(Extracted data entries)
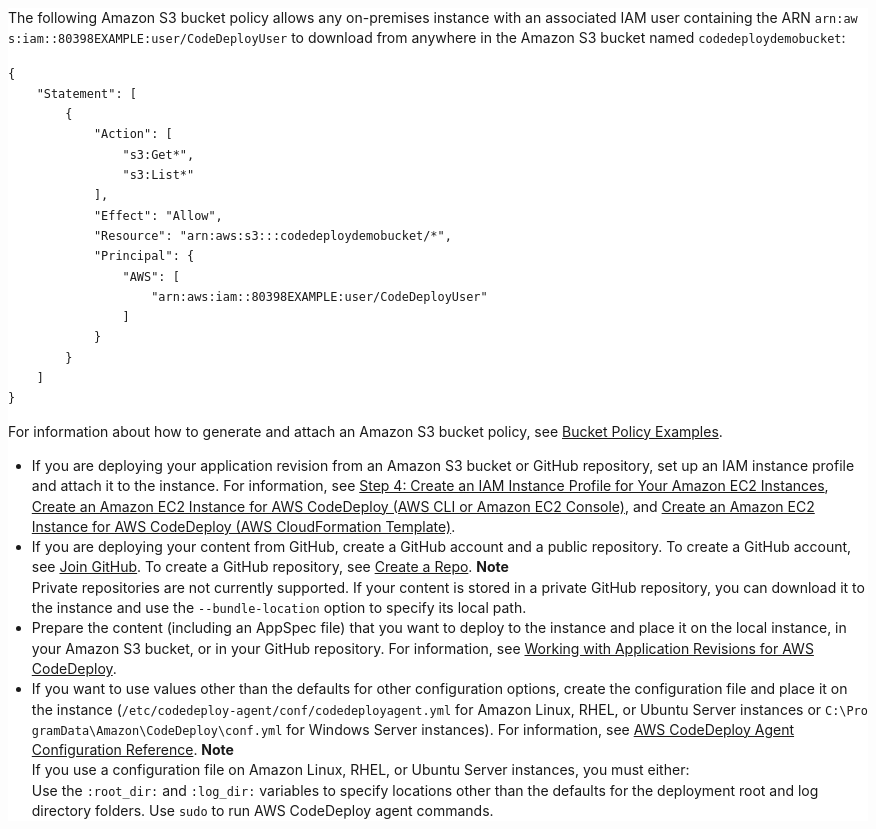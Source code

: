   The following Amazon S3 bucket policy allows any on\-premises instance with an associated IAM user containing the ARN `arn:aws:iam::80398EXAMPLE:user/CodeDeployUser` to download from anywhere in the Amazon S3 bucket named `codedeploydemobucket`:

  ```
  {
      "Statement": [
          {
              "Action": [
                  "s3:Get*",
                  "s3:List*"
              ],
              "Effect": "Allow",
              "Resource": "arn:aws:s3:::codedeploydemobucket/*",
              "Principal": {
                  "AWS": [
                      "arn:aws:iam::80398EXAMPLE:user/CodeDeployUser"
                  ]
              }
          }
      ]
  }
  ```

  For information about how to generate and attach an Amazon S3 bucket policy, see [Bucket Policy Examples](https://docs.aws.amazon.com/AmazonS3/latest/dev/example-bucket-policies.html)\.
+ If you are deploying your application revision from an Amazon S3 bucket or GitHub repository, set up an IAM instance profile and attach it to the instance\. For information, see [Step 4: Create an IAM Instance Profile for Your Amazon EC2 Instances](getting-started-create-iam-instance-profile.md), [Create an Amazon EC2 Instance for AWS CodeDeploy \(AWS CLI or Amazon EC2 Console\)](instances-ec2-create.md), and [Create an Amazon EC2 Instance for AWS CodeDeploy \(AWS CloudFormation Template\)](instances-ec2-create-cloudformation-template.md)\.
+ If you are deploying your content from GitHub, create a GitHub account and a public repository\. To create a GitHub account, see [Join GitHub](https://github.com/join)\. To create a GitHub repository, see [Create a Repo](https://help.github.com/articles/create-a-repo/)\.
**Note**  
 Private repositories are not currently supported\. If your content is stored in a private GitHub repository, you can download it to the instance and use the `--bundle-location` option to specify its local path\.
+ Prepare the content \(including an AppSpec file\) that you want to deploy to the instance and place it on the local instance, in your Amazon S3 bucket, or in your GitHub repository\. For information, see [Working with Application Revisions for AWS CodeDeploy](application-revisions.md)\.
+ If you want to use values other than the defaults for other configuration options, create the configuration file and place it on the instance \(`/etc/codedeploy-agent/conf/codedeployagent.yml` for Amazon Linux, RHEL, or Ubuntu Server instances or `C:\ProgramData\Amazon\CodeDeploy\conf.yml` for Windows Server instances\)\. For information, see [AWS CodeDeploy Agent Configuration Reference](reference-agent-configuration.md)\.
**Note**  
If you use a configuration file on Amazon Linux, RHEL, or Ubuntu Server instances, you must either:  
Use the `:root_dir:` and `:log_dir:` variables to specify locations other than the defaults for the deployment root and log directory folders\. 
Use `sudo` to run AWS CodeDeploy agent commands\.
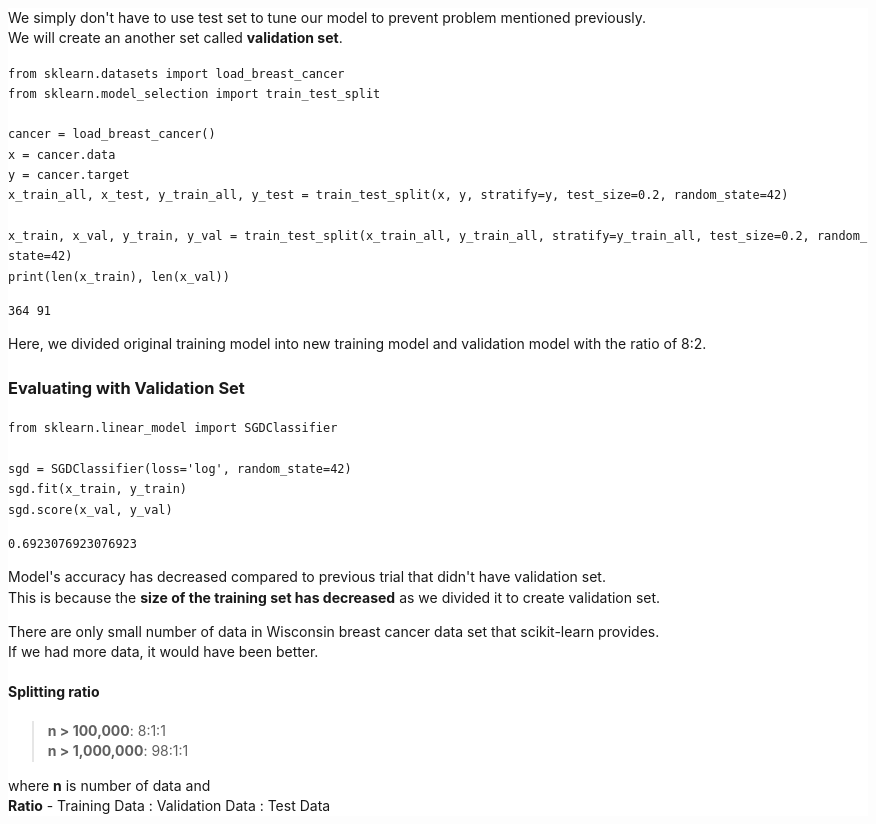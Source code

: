 We simply don't have to use test set to tune our model to prevent problem mentioned previously.<br>We will create an another set called **validation set**.


```
from sklearn.datasets import load_breast_cancer
from sklearn.model_selection import train_test_split

cancer = load_breast_cancer()
x = cancer.data
y = cancer.target
x_train_all, x_test, y_train_all, y_test = train_test_split(x, y, stratify=y, test_size=0.2, random_state=42)

x_train, x_val, y_train, y_val = train_test_split(x_train_all, y_train_all, stratify=y_train_all, test_size=0.2, random_state=42)
print(len(x_train), len(x_val))
```

    364 91


Here, we divided original training model into new training model and validation model with the ratio of 8:2.

### **Evaluating with Validation Set**


```
from sklearn.linear_model import SGDClassifier

sgd = SGDClassifier(loss='log', random_state=42)
sgd.fit(x_train, y_train)
sgd.score(x_val, y_val)
```




    0.6923076923076923



Model's accuracy has decreased compared to previous trial that didn't have validation set.<br>This is because the **size of the training set has decreased** as we divided it to create validation set.

There are only small number of data in Wisconsin breast cancer data set that scikit-learn provides.<br>If we had more data, it would have been better.

#### **Splitting ratio**

> **n > 100,000**: 8:1:1<br>
> **n > 1,000,000**: 98:1:1

where **n** is number of data and<br>
**Ratio** - Training Data : Validation Data : Test Data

▶ **AIM OF THE TASK**:
Set all of the records down once more, letter for letter, with the images removed.

▶ **WORKED SOLUTION**:
Source code

:   The following Amazon S3 bucket policy allows any on\-premises instance with an associated IAM user containing the ARN `arn:aws:iam::80398EXAMPLE:user/CodeDeployUser` to download from anywhere in the Amazon S3 bucket named `codedeploydemobucket`:

  ```
  {
      "Statement": [
          {
              "Action": [
                  "s3:Get*",
                  "s3:List*"
              ],
              "Effect": "Allow",
              "Resource": "arn:aws:s3:::codedeploydemobucket/*",
              "Principal": {
                  "AWS": [
                      "arn:aws:iam::80398EXAMPLE:user/CodeDeployUser"
                  ]
              }
          }
      ]
  }
  ```

  For information about how to generate and attach an Amazon S3 bucket policy, see [Bucket Policy Examples](https://docs.aws.amazon.com/AmazonS3/latest/dev/example-bucket-policies.html)\.
+ If you are deploying your application revision from an Amazon S3 bucket or GitHub repository, set up an IAM instance profile and attach it to the instance\. For information, see [Step 4: Create an IAM Instance Profile for Your Amazon EC2 Instances](getting-started-create-iam-instance-profile.md), [Create an Amazon EC2 Instance for AWS CodeDeploy \(AWS CLI or Amazon EC2 Console\)](instances-ec2-create.md), and [Create an Amazon EC2 Instance for AWS CodeDeploy \(AWS CloudFormation Template\)](instances-ec2-create-cloudformation-template.md)\.
+ If you are deploying your content from GitHub, create a GitHub account and a public repository\. To create a GitHub account, see [Join GitHub](https://github.com/join)\. To create a GitHub repository, see [Create a Repo](https://help.github.com/articles/create-a-repo/)\.
**Note**  
 Private repositories are not currently supported\. If your content is stored in a private GitHub repository, you can download it to the instance and use the `--bundle-location` option to specify its local path\.
+ Prepare the content \(including an AppSpec file\) that you want to deploy to the instance and place it on the local instance, in your Amazon S3 bucket, or in your GitHub repository\. For information, see [Working with Application Revisions for AWS CodeDeploy](application-revisions.md)\.
+ If you want to use values other than the defaults for other configuration options, create the configuration file and place it on the instance \(`/etc/codedeploy-agent/conf/codedeployagent.yml` for Amazon Linux, RHEL, or Ubuntu Server instances or `C:\ProgramData\Amazon\CodeDeploy\conf.yml` for Windows Server instances\)\. For information, see [AWS CodeDeploy Agent Configuration Reference](reference-agent-configuration.md)\.
**Note**  
If you use a configuration file on Amazon Linux, RHEL, or Ubuntu Server instances, you must either:  
Use the `:root_dir:` and `:log_dir:` variables to specify locations other than the defaults for the deployment root and log directory folders\. 
Use `sudo` to run AWS CodeDeploy agent commands\.
Source code

: We simply don't have to use test set to tune our model to prevent problem mentioned previously.<br>We will create an another set called **validation set**.


```
from sklearn.datasets import load_breast_cancer
from sklearn.model_selection import train_test_split

cancer = load_breast_cancer()
x = cancer.data
y = cancer.target
x_train_all, x_test, y_train_all, y_test = train_test_split(x, y, stratify=y, test_size=0.2, random_state=42)

x_train, x_val, y_train, y_val = train_test_split(x_train_all, y_train_all, stratify=y_train_all, test_size=0.2, random_state=42)
print(len(x_train), len(x_val))
```

    364 91


Here, we divided original training model into new training model and validation model with the ratio of 8:2.

### **Evaluating with Validation Set**


```
from sklearn.linear_model import SGDClassifier

sgd = SGDClassifier(loss='log', random_state=42)
sgd.fit(x_train, y_train)
sgd.score(x_val, y_val)
```




    0.6923076923076923



Model's accuracy has decreased compared to previous trial that didn't have validation set.<br>This is because the **size of the training set has decreased** as we divided it to create validation set.

There are only small number of data in Wisconsin breast cancer data set that scikit-learn provides.<br>If we had more data, it would have been better.

#### **Splitting ratio**

> **n > 100,000**: 8:1:1<br>
> **n > 1,000,000**: 98:1:1

where **n** is number of data and<br>
**Ratio** - Training Data : Validation Data : Test Data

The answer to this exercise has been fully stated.